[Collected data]

----------------

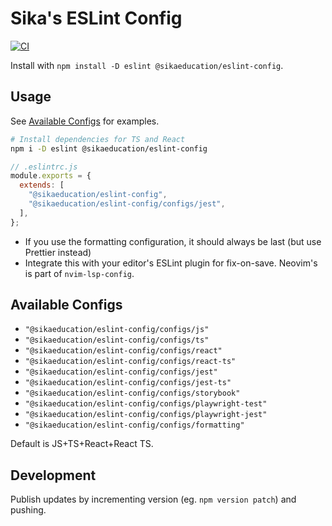 # Sika's ESLint Config

[![CI](https://github.com/sikaeducation/eslint-config/actions/workflows/main.yml/badge.svg)](https://github.com/sikaeducation/eslint-config/actions/workflows/main.yml)

Install with `npm install -D eslint @sikaeducation/eslint-config`.

## Usage

See [Available Configs](#available-configs) for examples.

```bash
# Install dependencies for TS and React
npm i -D eslint @sikaeducation/eslint-config
```

```js
// .eslintrc.js
module.exports = {
  extends: [
    "@sikaeducation/eslint-config",
    "@sikaeducation/eslint-config/configs/jest",
  ],
};
```

- If you use the formatting configuration, it should always be last (but use Prettier instead)
- Integrate this with your editor's ESLint plugin for fix-on-save. Neovim's is part of `nvim-lsp-config`.

## Available Configs

- `"@sikaeducation/eslint-config/configs/js"`
- `"@sikaeducation/eslint-config/configs/ts"`
- `"@sikaeducation/eslint-config/configs/react"`
- `"@sikaeducation/eslint-config/configs/react-ts"`
- `"@sikaeducation/eslint-config/configs/jest"`
- `"@sikaeducation/eslint-config/configs/jest-ts"`
- `"@sikaeducation/eslint-config/configs/storybook"`
- `"@sikaeducation/eslint-config/configs/playwright-test"`
- `"@sikaeducation/eslint-config/configs/playwright-jest"`
- `"@sikaeducation/eslint-config/configs/formatting"`

Default is JS+TS+React+React TS.

## Development

Publish updates by incrementing version (eg. `npm version patch`) and pushing.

----------------

- Your task -
The answer should be one number, namely how many lines of the entries above include the string "with".

- Solution to the problem -
2